■ **Work order**: All the entries need to be duplicated exactly, with the pictures omitted.
━━━━━━
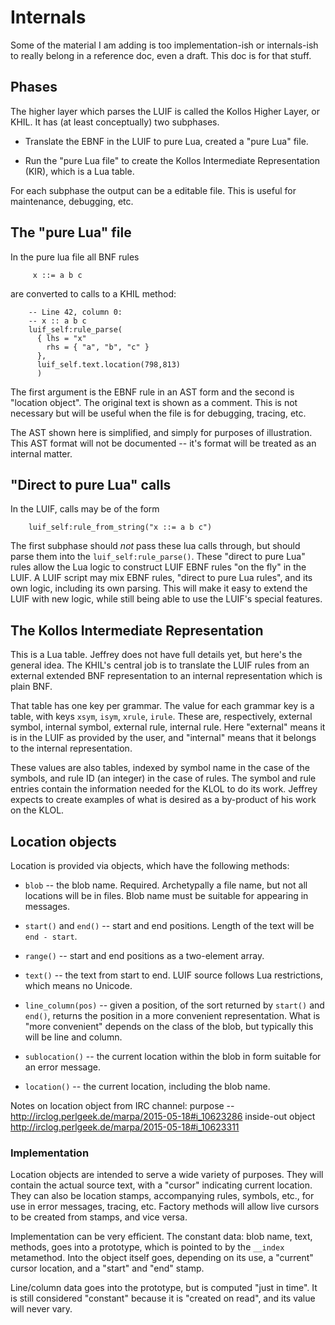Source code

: ﻿# Internals

Some of the material I am adding is too implementation-ish or internals-ish to really belong in a reference doc,
even a draft.  This doc is for that stuff.

## Phases

The higher layer which parses the LUIF is called the Kollos Higher Layer, or KHIL.  It has (at least conceptually)
two subphases.

* Translate the EBNF in the LUIF to pure Lua, created a "pure Lua" file.

* Run the "pure Lua file" to create the Kollos Intermediate Representation (KIR),
  which is a Lua table.

For each subphase the output can be a editable file.  This is useful for
maintenance, debugging, etc.

## The "pure Lua" file

In the pure lua file all BNF rules
```
     x ::= a b c
```
are converted to calls to a KHIL method:
```
    -- Line 42, column 0:
    -- x :: a b c
    luif_self:rule_parse(
      { lhs = "x"
        rhs = { "a", "b", "c" }
      },
      luif_self.text.location(798,813)
      )
```
The first argument is the EBNF rule in an AST form and the second is "location object".
The original text is shown
as a comment.  This is not necessary but will be useful when the file is
for debugging, tracing, etc.

The AST shown here is simplified, and simply for purposes of illustration.
This AST format will not be documented --
it's format will be treated as an internal matter.

## "Direct to pure Lua" calls

In the LUIF, calls may be of the form
```
    luif_self:rule_from_string("x ::= a b c")
```
The first subphase should *not* pass these lua calls through,
but should parse them into the `luif_self:rule_parse()`.
These "direct to pure Lua" rules allow the Lua logic to construct LUIF
EBNF rules "on the fly" in the LUIF.
A LUIF script may mix EBNF rules, "direct to pure Lua rules",
and its own logic, including its own parsing.
This will make it easy to extend the LUIF with new logic,
while still being able to use the LUIF's special
features.

## The Kollos Intermediate Representation

This is a Lua table.  Jeffrey does not have full details yet, but here's the
general idea.  The KHIL's central job is to translate the LUIF rules from
an external extended BNF representation to an internal representation which
is plain BNF.

That table has one key per grammar.  The value for each grammar
key is a table, with keys `xsym`, `isym`, `xrule`, `irule`.  These are,
respectively, external symbol, internal symbol, external rule,
internal rule.  Here "external" means it is in the LUIF as provided
by the user, and "internal" means that it belongs to the internal
representation.

These values
are also tables, indexed by symbol name in the case of the symbols, and
rule ID (an integer) in the case of rules.  The symbol and rule entries contain the
information needed for the KLOL to do its work.  Jeffrey expects to create
examples of what is desired as a by-product of his work on the KLOL.

## Location objects

Location is provided via objects, which have the following
methods:

* `blob` -- the blob name.  Required.
  Archetypally a file name, but not all
  locations will be in files.  Blob name must be suitable for
  appearing in messages.

* `start()` and `end()` -- start and end positions.  Length of the
  text will be `end - start`.

* `range()` -- start and end positions as a two-element array.

* `text()` -- the text from start to end.  LUIF source follows Lua
  restrictions, which means no Unicode.

* `line_column(pos)` -- given a position, of the sort returned
  by `start()` and `end()`, returns the position in a more
  convenient representation.  What is "more convenient"
  depends on the class of the blob, but typically this will be
  line and column.

* `sublocation()` -- the current location within the
   blob in form suitable for an error
  message.

* `location()` -- the current location, including the
  blob name.

Notes on location object from IRC channel:
  purpose -- http://irclog.perlgeek.de/marpa/2015-05-18#i_10623286
  inside-out object http://irclog.perlgeek.de/marpa/2015-05-18#i_10623311

### Implementation

Location objects are intended to serve a wide variety of purposes.
They will contain the actual source text, with a "cursor" indicating
current location.
They can also be location stamps, accompanying rules,
symbols, etc., for use in error messages, tracing, etc.
Factory methods will allow live cursors to be created from
stamps, and vice versa.

Implementation can be very efficient.  The constant
data: blob name, text, methods, goes into a prototype,
which is pointed to by the `__index` metamethod.
Into the object itself goes, depending on its use,
a "current" cursor location, and a "start" and "end"
stamp.

Line/column data goes into the prototype, but is
computed "just in time".  It is still considered
"constant" because it is "created on read",
and its value will never vary.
━━━━━━
■ **Result of the exercise**:
Source code

: ﻿# Internals

Some of the material I am adding is too implementation-ish or internals-ish to really belong in a reference doc,
even a draft.  This doc is for that stuff.

## Phases

The higher layer which parses the LUIF is called the Kollos Higher Layer, or KHIL.  It has (at least conceptually)
two subphases.

* Translate the EBNF in the LUIF to pure Lua, created a "pure Lua" file.

* Run the "pure Lua file" to create the Kollos Intermediate Representation (KIR),
  which is a Lua table.

For each subphase the output can be a editable file.  This is useful for
maintenance, debugging, etc.

## The "pure Lua" file

In the pure lua file all BNF rules
```
     x ::= a b c
```
are converted to calls to a KHIL method:
```
    -- Line 42, column 0:
    -- x :: a b c
    luif_self:rule_parse(
      { lhs = "x"
        rhs = { "a", "b", "c" }
      },
      luif_self.text.location(798,813)
      )
```
The first argument is the EBNF rule in an AST form and the second is "location object".
The original text is shown
as a comment.  This is not necessary but will be useful when the file is
for debugging, tracing, etc.

The AST shown here is simplified, and simply for purposes of illustration.
This AST format will not be documented --
it's format will be treated as an internal matter.

## "Direct to pure Lua" calls

In the LUIF, calls may be of the form
```
    luif_self:rule_from_string("x ::= a b c")
```
The first subphase should *not* pass these lua calls through,
but should parse them into the `luif_self:rule_parse()`.
These "direct to pure Lua" rules allow the Lua logic to construct LUIF
EBNF rules "on the fly" in the LUIF.
A LUIF script may mix EBNF rules, "direct to pure Lua rules",
and its own logic, including its own parsing.
This will make it easy to extend the LUIF with new logic,
while still being able to use the LUIF's special
features.

## The Kollos Intermediate Representation

This is a Lua table.  Jeffrey does not have full details yet, but here's the
general idea.  The KHIL's central job is to translate the LUIF rules from
an external extended BNF representation to an internal representation which
is plain BNF.

That table has one key per grammar.  The value for each grammar
key is a table, with keys `xsym`, `isym`, `xrule`, `irule`.  These are,
respectively, external symbol, internal symbol, external rule,
internal rule.  Here "external" means it is in the LUIF as provided
by the user, and "internal" means that it belongs to the internal
representation.

These values
are also tables, indexed by symbol name in the case of the symbols, and
rule ID (an integer) in the case of rules.  The symbol and rule entries contain the
information needed for the KLOL to do its work.  Jeffrey expects to create
examples of what is desired as a by-product of his work on the KLOL.

## Location objects

Location is provided via objects, which have the following
methods:

* `blob` -- the blob name.  Required.
  Archetypally a file name, but not all
  locations will be in files.  Blob name must be suitable for
  appearing in messages.

* `start()` and `end()` -- start and end positions.  Length of the
  text will be `end - start`.

* `range()` -- start and end positions as a two-element array.

* `text()` -- the text from start to end.  LUIF source follows Lua
  restrictions, which means no Unicode.

* `line_column(pos)` -- given a position, of the sort returned
  by `start()` and `end()`, returns the position in a more
  convenient representation.  What is "more convenient"
  depends on the class of the blob, but typically this will be
  line and column.

* `sublocation()` -- the current location within the
   blob in form suitable for an error
  message.

* `location()` -- the current location, including the
  blob name.

Notes on location object from IRC channel:
  purpose -- http://irclog.perlgeek.de/marpa/2015-05-18#i_10623286
  inside-out object http://irclog.perlgeek.de/marpa/2015-05-18#i_10623311

### Implementation

Location objects are intended to serve a wide variety of purposes.
They will contain the actual source text, with a "cursor" indicating
current location.
They can also be location stamps, accompanying rules,
symbols, etc., for use in error messages, tracing, etc.
Factory methods will allow live cursors to be created from
stamps, and vice versa.

Implementation can be very efficient.  The constant
data: blob name, text, methods, goes into a prototype,
which is pointed to by the `__index` metamethod.
Into the object itself goes, depending on its use,
a "current" cursor location, and a "start" and "end"
stamp.

Line/column data goes into the prototype, but is
computed "just in time".  It is still considered
"constant" because it is "created on read",
and its value will never vary.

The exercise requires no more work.